As described in Note 1 "General information" to our Consolidated Financial Statements included herein, we do not currently expect that our cash flows from operations would be sufficient to repay our indebtedness and, accordingly, we have sought a reorganization under Chapter 11 of the Bankruptcy Code. The accompanying Consolidated Financial Statements have been prepared on the basis of accounting principles applicable to a going concern. Our ability to continue as a going concern is contingent upon, among other things, our ability to: (i) develop and successfully implement a restructuring plan within the timeframe required by the terms of the RSA and the Investment Agreement, (ii) comply with the covenants contained in the cash collateral order, including compliance with the approved budget, and the covenants contained in any post-restructuring financing arrangements, (iii) reduce debt and other liabilities through the restructuring process, (iv) generate sufficient cash flow from operations and (v) obtain financing sources to meet our future obligations. The accompanying consolidated financial statements also do not include any adjustments that might be necessary should we be unable to continue as a going concern.
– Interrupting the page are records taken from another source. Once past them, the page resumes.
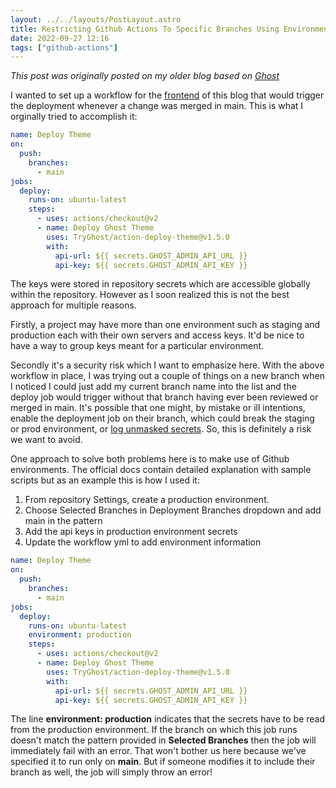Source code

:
 ```yaml
---
layout: ../../layouts/PostLayout.astro
title: Restricting Github Actions To Specific Branches Using Environments
date: 2022-09-27 12:16
tags: ["github-actions"]
---
```


*This post was originally posted on my older blog based on [Ghost][ghost]*

I wanted to set up a workflow for the [frontend][ghost-theme-repo] of this blog that would trigger the deployment whenever a change was merged in main. This is what I orginally tried to accomplish it:

```yaml
name: Deploy Theme
on:
  push:
    branches:
      - main
jobs:
  deploy:
    runs-on: ubuntu-latest
    steps:
      - uses: actions/checkout@v2
      - name: Deploy Ghost Theme
        uses: TryGhost/action-deploy-theme@v1.5.0
        with:
          api-url: ${{ secrets.GHOST_ADMIN_API_URL }}
          api-key: ${{ secrets.GHOST_ADMIN_API_KEY }}
```

The keys were stored in repository secrets which are accessible globally within the repository. However as I soon realized this is not the best approach for multiple reasons.

Firstly, a project may have more than one environment such as staging and production each with their own servers and access keys. It'd be nice to have a way to group keys meant for a particular environment.

Secondly it's a security risk which I want to emphasize here. With the above workflow in place, I was trying out a couple of things on a new branch when I noticed I could just add my current branch name into the list and the deploy job would trigger without that branch having ever been reviewed or merged in main. It's possible that one might, by mistake or ill intentions, enable the deployment job on their branch, which could break the staging or prod environment, or [log unmasked secrets][github-secrets-unmasked]. So, this is definitely a risk we want to avoid.

One approach to solve both problems here is to make use of Github environments. The official docs contain detailed explanation with sample scripts but as an example this is how I used it:

1. From repository Settings, create a production environment.
2. Choose Selected Branches in Deployment Branches dropdown and add main in the pattern
3. Add the api keys in production environment secrets
4. Update the workflow yml to add environment information

```yaml
name: Deploy Theme
on:
  push:
    branches:
      - main
jobs:
  deploy:
    runs-on: ubuntu-latest
    environment: production
    steps:
      - uses: actions/checkout@v2
      - name: Deploy Ghost Theme
        uses: TryGhost/action-deploy-theme@v1.5.0
        with:
          api-url: ${{ secrets.GHOST_ADMIN_API_URL }}
          api-key: ${{ secrets.GHOST_ADMIN_API_KEY }}
```

The line **environment: production** indicates that the secrets have to be read from the production environment. If the branch on which this job runs doesn't match the pattern provided in **Selected Branches** then the job will immediately fail with an error. That won't bother us here because we've specified it to run only on **main**. But if someone modifies it to include their branch as well, the job will simply throw an error!

[ghost]: https://ghost.org/
[ghost-theme-repo]: https://github.com/nikhils98/journal-minimalist
[github-secrets-unmasked]: https://stackoverflow.com/questions/63003669/how-can-i-see-my-git-secrets-unencrypted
We believe the consummation of a successful Chapter 11 proceeding is critical to our continued viability and long-term liquidity. While we are working towards achieving these objectives, there can be no certainty that we will be successful in doing so.
We may not have sufficient liquidity to meet our obligations as they fall due or have the ability to raise new capital or refinance existing facilities on acceptable terms.
As at December 31, 2017, we had $9,015 million in principal amount of interest-bearing debt (including related party debt of $314 million), representing approximately 130% of our total net assets, of which $6,367 million was secured by, among other things, liens on our drilling units. We expect to amend our secured credit facilities and to equitize certain of our unsecured debt under the terms of the Plan. Nonetheless, our outstanding indebtedness and future indebtedness that we may incur could affect our future operations, since a portion of our cash flow from operations will be dedicated to the payment of interest and principal on such debt and will not be available for other purposes. Covenants contained in our debt agreements require us to meet certain financial tests and non-financial tests, which may affect our flexibility in planning for, and reacting to, changes in our business or economic conditions, may limit our ability to dispose of assets or place restrictions on the use of proceeds from such dispositions, withstand current or future economic or industry downturns, and compete with others in our industry for strategic opportunities, and may limit our ability to obtain additional financing for working capital, capital expenditures, acquisitions, general corporate and other purposes. The amendments to our secured credit facilities under the terms of the Plan may introduce additional restrictive covenants, as well as revise certain financial tests we must meet. While the RSA remains in force and effect, our lenders have agreed to waive any breach of, and any default or event of default under, our debt agreements which arise as a result of or is related to, directly or indirectly, the Chapter 11 proceedings, and the actions or transactions required by, implemented by or undertaken pursuant to RSA.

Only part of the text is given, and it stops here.